Além do aspecto econômico, outro fator que tem contribuído para Desglobalização é o aspecto político. Em várias nações temos visto o crescimento exacerbado do “nacionalismo” com respectiva ascensão de medidas populistas. Nos EUA, esse cenário foi batizado com o slogan “America First”, mas também vimos outros movimentos como o Brexit na Inglaterra e a campanha “autoconfiante” da Índia.
Todos esses aspectos somados estão transformando todo o conceito atual da cadeia de suprimentos. Com a aversão ao risco de novas rupturas no abastecimento somando a políticas protecionistas, muitos países estão regionalizando suas cadeias produtivas localmente, reduzindo a dependência externa em relação a insumos e tecnologia. Obviamente essa migração (e porque não dizer descentralização) do parque industrial para todas as regiões do globo irá gerar a obrigatoriedade de revisão do plano estratégico e operacional de muitas empresas. É evidente que quem não acompanhar esse movimento ao longo dos próximos anos, poderá perder muitas oportunidades de novas fronteiras de negócios, além de ver cada vez mais seu mercado perder competitividade ou atuação frente a um potencial consumidor.
Analisando pela ótica da nossa realidade, ou seja, no Brasil, alguns especialistas afirmam que podemos sofrer menos ou até mesmo tirar proveito da situação. Inicialmente sofrer menos, pois a representatividade do Brasil no comércio global é baixa, em torno de 1,2%. Por já ser baixa, significa que estamos menos expostos ao risco dessa desregionalização.
Sobre melhor aproveitar, temos vários pontos favoráveis. Primeiramente, o processo de regionalizar no Brasil pode gerar um aumento de exportação, além das commodities. Nós temos uma posição geográfica privilegiada capaz de atingir os mercados americano e europeu de maneira eficiente. Além disso, nossa matriz energética é majoritariamente limpa, o que atrai a atenção de investidores que cada vez mais buscam investir em locais que estejam aderentes com o desenvolvimento do meio ambiente. Outro fator muito importante é o enfraquecimento do real frente a outras moedas como euro e dólar, que deixou a nossa mão de obra e nosso custo de produção mais barato e consequentemente mais competitivo.

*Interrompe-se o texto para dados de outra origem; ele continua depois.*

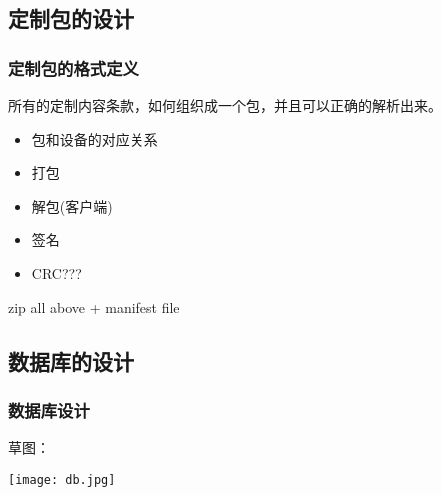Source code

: \documentclass{beamer}
\begin{document}
\subsection{定制包的设计}
\begin{frame}
\frametitle{定制包的格式定义}
所有的定制内容条款，如何组织成一个包，并且可以正确的解析出来。

\begin{itemize}
 \item 包和设备的对应关系
 \item 打包
 \item 解包(客户端)
 \item 签名
 \item CRC???
\end{itemize}

zip all above + manifest file

\end{frame}

\subsection{数据库的设计}
\begin{frame}

\frametitle{数据库设计}
草图：

\vspace{0.2cm}
\texttt{[image: db.jpg]}

\end{frame}
\end{document}
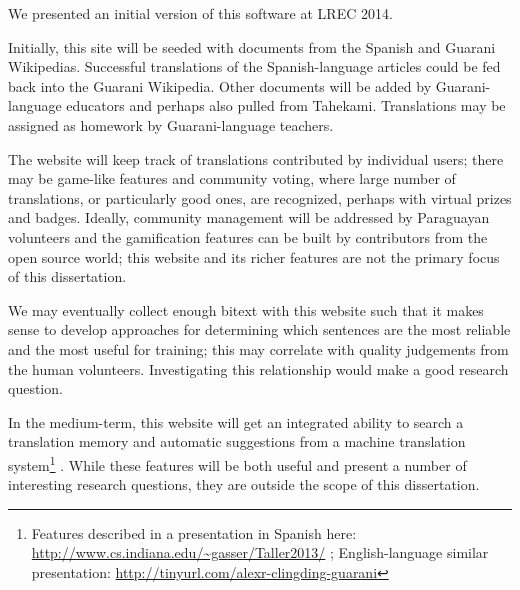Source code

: We presented an initial version of this software at LREC
2014\cite{RUDNICK14.151}.

Initially, this site will be seeded with documents from the Spanish and Guarani
Wikipedias. Successful translations of the Spanish-language articles could be
fed back into the Guarani Wikipedia. Other documents will be added by
Guarani-language educators and perhaps also pulled from Tahekami. Translations
may be assigned as homework by Guarani-language teachers.

The website will keep track of translations contributed by individual users;
there may be game-like features and community voting, where large number of
translations, or particularly good ones, are recognized, perhaps with virtual
prizes and badges.
Ideally, community management will be addressed by Paraguayan volunteers and
the gamification features can be built by contributors from the open source
world; this website and its richer features are not the primary focus of this
dissertation.

We may eventually collect enough bitext with this website such that it makes
sense to develop approaches for determining which sentences are the most
reliable and the most useful for training; this may correlate with quality
judgements from the human volunteers.
Investigating this relationship would make a good research question.

In the medium-term, this website will get an integrated ability to search
a translation memory and automatic suggestions from a machine translation
system\footnote{Features described in a presentation in Spanish here:
\url{http://www.cs.indiana.edu/~gasser/Taller2013/} ; English-language similar
presentation: \url{http://tinyurl.com/alexr-clingding-guarani} }
. While these features will be both useful and present a number of
interesting research questions, they are outside the scope of this
dissertation.
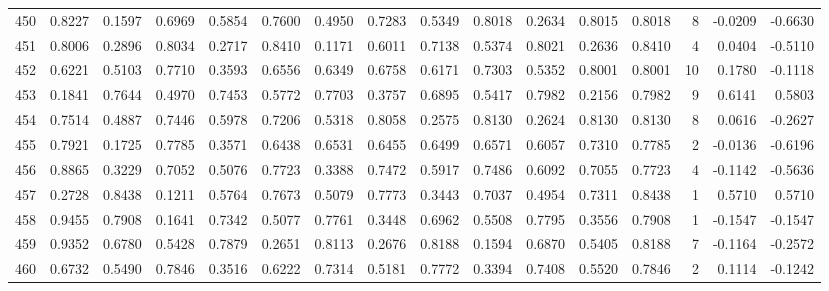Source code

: \begin{tabular}{lrrrrrrrrrrrrrrr}
450 &      0.8227 &  0.1597 &  0.6969 &  0.5854 &  0.7600 &  0.4950 &  0.7283 &  0.5349 &  0.8018 &  0.2634 &   0.8015 &     0.8018 &      8 &                   -0.0209 &                    -0.6630 \\
451 &      0.8006 &  0.2896 &  0.8034 &  0.2717 &  0.8410 &  0.1171 &  0.6011 &  0.7138 &  0.5374 &  0.8021 &   0.2636 &     0.8410 &      4 &                    0.0404 &                    -0.5110 \\
452 &      0.6221 &  0.5103 &  0.7710 &  0.3593 &  0.6556 &  0.6349 &  0.6758 &  0.6171 &  0.7303 &  0.5352 &   0.8001 &     0.8001 &     10 &                    0.1780 &                    -0.1118 \\
453 &      0.1841 &  0.7644 &  0.4970 &  0.7453 &  0.5772 &  0.7703 &  0.3757 &  0.6895 &  0.5417 &  0.7982 &   0.2156 &     0.7982 &      9 &                    0.6141 &                     0.5803 \\
454 &      0.7514 &  0.4887 &  0.7446 &  0.5978 &  0.7206 &  0.5318 &  0.8058 &  0.2575 &  0.8130 &  0.2624 &   0.8130 &     0.8130 &      8 &                    0.0616 &                    -0.2627 \\
455 &      0.7921 &  0.1725 &  0.7785 &  0.3571 &  0.6438 &  0.6531 &  0.6455 &  0.6499 &  0.6571 &  0.6057 &   0.7310 &     0.7785 &      2 &                   -0.0136 &                    -0.6196 \\
456 &      0.8865 &  0.3229 &  0.7052 &  0.5076 &  0.7723 &  0.3388 &  0.7472 &  0.5917 &  0.7486 &  0.6092 &   0.7055 &     0.7723 &      4 &                   -0.1142 &                    -0.5636 \\
457 &      0.2728 &  0.8438 &  0.1211 &  0.5764 &  0.7673 &  0.5079 &  0.7773 &  0.3443 &  0.7037 &  0.4954 &   0.7311 &     0.8438 &      1 &                    0.5710 &                     0.5710 \\
458 &      0.9455 &  0.7908 &  0.1641 &  0.7342 &  0.5077 &  0.7761 &  0.3448 &  0.6962 &  0.5508 &  0.7795 &   0.3556 &     0.7908 &      1 &                   -0.1547 &                    -0.1547 \\
459 &      0.9352 &  0.6780 &  0.5428 &  0.7879 &  0.2651 &  0.8113 &  0.2676 &  0.8188 &  0.1594 &  0.6870 &   0.5405 &     0.8188 &      7 &                   -0.1164 &                    -0.2572 \\
460 &      0.6732 &  0.5490 &  0.7846 &  0.3516 &  0.6222 &  0.7314 &  0.5181 &  0.7772 &  0.3394 &  0.7408 &   0.5520 &     0.7846 &      2 &                    0.1114 &                    -0.1242 \\

\end{tabular}
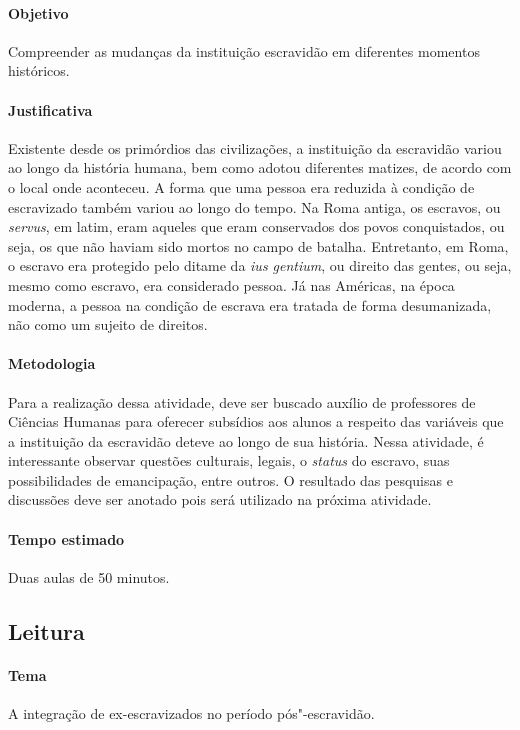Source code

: \documentclass[12pt]{extarticle}
\begin{document}
\paragraph{Objetivo} Compreender as mudanças da instituição
escravidão em diferentes momentos históricos.

\paragraph{Justificativa}  Existente desde os primórdios das civilizações, a instituição
da escravidão variou ao longo da história humana, bem como adotou
diferentes matizes, de acordo com o local onde aconteceu. A forma que
uma pessoa era reduzida à condição de escravizado também variou ao longo
do tempo. Na Roma antiga, os escravos, ou \emph{servus}, em latim, eram
aqueles que eram conservados dos povos conquistados, ou seja, os
que não haviam sido mortos no campo de batalha. Entretanto, em Roma, o
escravo era protegido pelo ditame da \emph{ius gentium}, ou direito das
gentes, ou seja, mesmo como escravo, era considerado pessoa. Já nas
Américas, na época moderna, a pessoa na condição de escrava era tratada 
de forma desumanizada, não como um sujeito de direitos. 

\paragraph{Metodologia} Para a realização dessa atividade, deve ser buscado
auxílio de professores de Ciências Humanas para oferecer subsídios aos alunos a
respeito das variáveis que a instituição da escravidão deteve ao longo
de sua história. Nessa atividade, é interessante observar questões 
culturais, legais, o \emph{status} do escravo, suas possibilidades de
emancipação, entre outros. O resultado das pesquisas e discussões deve
ser anotado pois será utilizado na próxima atividade.

\paragraph{Tempo estimado} Duas aulas de 50 minutos.

\subsection{Leitura}

\paragraph{Tema} A integração de ex-escravizados no período pós"-escravidão.
\end{document}
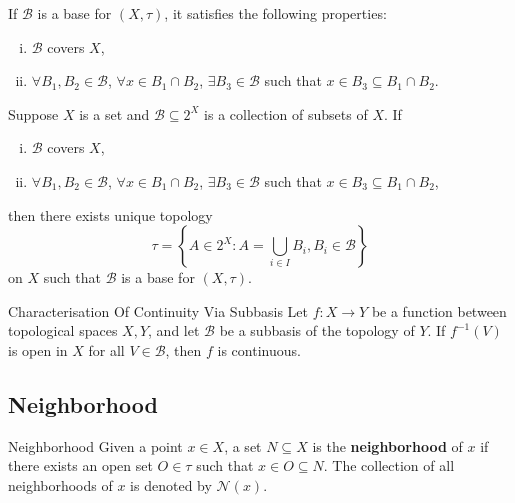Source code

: \documentclass{report}
\begin{document}
\begin{proposition}{}{}
	If $\mathcal{B}$ is a base for $(X,\tau)$, it satisfies the following properties:
	\begin{enumerate}[(i)]
		\item $\mathcal{B}$ covers $X$,
		\item $\forall B_1,B_2\in\mathcal{B}$, $\forall x\in B_1\cap B_2$, $\exists B_3\in \mathcal{B}$ such that $x\in B_3\subseteq B_1\cap B_2$.
	\end{enumerate}
\end{proposition}


\begin{proposition}{}{}
	Suppose $X$ is a set and $\mathcal{B}\subseteq 2^X $ is a collection of subsets of $X$. If
	\begin{enumerate}[(i)]
		\item $\mathcal{B}$ covers $X$,
		\item $\forall B_1,B_2\in\mathcal{B}$, $\forall x\in B_1\cap B_2$, $\exists B_3\in \mathcal{B}$ such that $x\in B_3\subseteq B_1\cap B_2$,
	\end{enumerate}
	then there exists unique topology
	\[
		\tau=\left\{A\in 2^X:A=\bigcup_{i\in I} B_i,B_i\in\mathcal{B}\right\}
	\]
	on $X$ such that $\mathcal{B}$ is a base for $(X,\tau)$.
\end{proposition}


\begin{proposition}{Characterisation Of Continuity Via Subbasis}{}
	Let $f: X \rightarrow Y$ be a function between topological spaces $X, Y$, and let $\mathcal{B}$ be a subbasis of the topology of $Y$. If $f^{-1}(V)$ is open in $X$ for all $V \in \mathcal{B}$, then $f$ is continuous.
\end{proposition}

\subsection{Neighborhood}
\begin{definition}{Neighborhood}{}
	Given a point $x\in X$, a set $N\subseteq X$ is the \textbf{neighborhood} of $x$ if there exists an open set $O\in\tau$ such that $x\in O\subseteq N$. The collection of all neighborhoods of $x$ is denoted by $\mathcal{N}(x)$.
\end{definition}
\end{document}
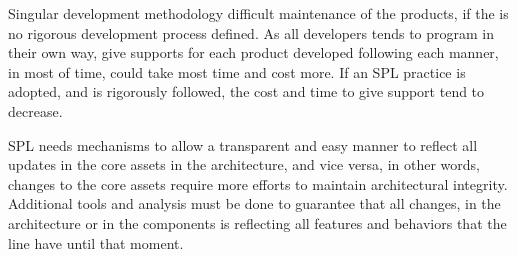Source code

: Singular development methodology difficult maintenance of the products, if the is no rigorous development process defined. As all developers tends to program in their own way, give supports for each product developed following each manner, in most of time, could take most time and cost more. If an SPL practice is adopted, and is rigorously followed, the cost and time to give support tend to decrease.

SPL needs mechanisms to allow a transparent and easy manner to reflect all updates in the core assets in the architecture, and vice versa, in other words, changes to the core assets require more efforts to maintain architectural integrity. Additional tools and analysis must be done to guarantee that all changes, in the architecture or in the components is reflecting all features and behaviors that the line have until that moment.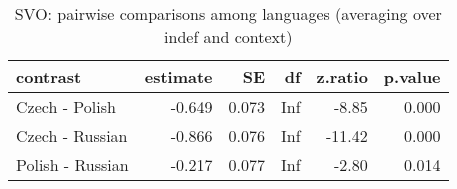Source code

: \begin{table}[!h]
\centering
\caption{SVO: pairwise comparisons among languages (averaging over indef and context)}
\centering
\begin{tabular}[t]{lrrrrr}
\toprule
contrast & estimate & SE & df & z.ratio & p.value\\
\midrule
Czech - Polish & -0.649 & 0.073 & Inf & -8.85 & 0.000\\
Czech - Russian & -0.866 & 0.076 & Inf & -11.42 & 0.000\\
Polish - Russian & -0.217 & 0.077 & Inf & -2.80 & 0.014\\
\bottomrule
\end{tabular}
\end{table}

Tanto a globalização quanto o antagonismo da desglobalização apresentam vantagens e desvantagens. A tendência é estarem cada vez mais em equilíbrio, de maneira a garantir menor dependência de pautas estratégicas (energia, alimentos, tecnologia) de outros países e estarem melhor preparados diante de novos eventos que possam gerar ruptura global. O maior desafio é entender com qual velocidade esse movimento de desglobalização ocorrerá e qual será sua proporção frente à globalização para adequar os negócios e vislumbrar oportunidades de gerar receita.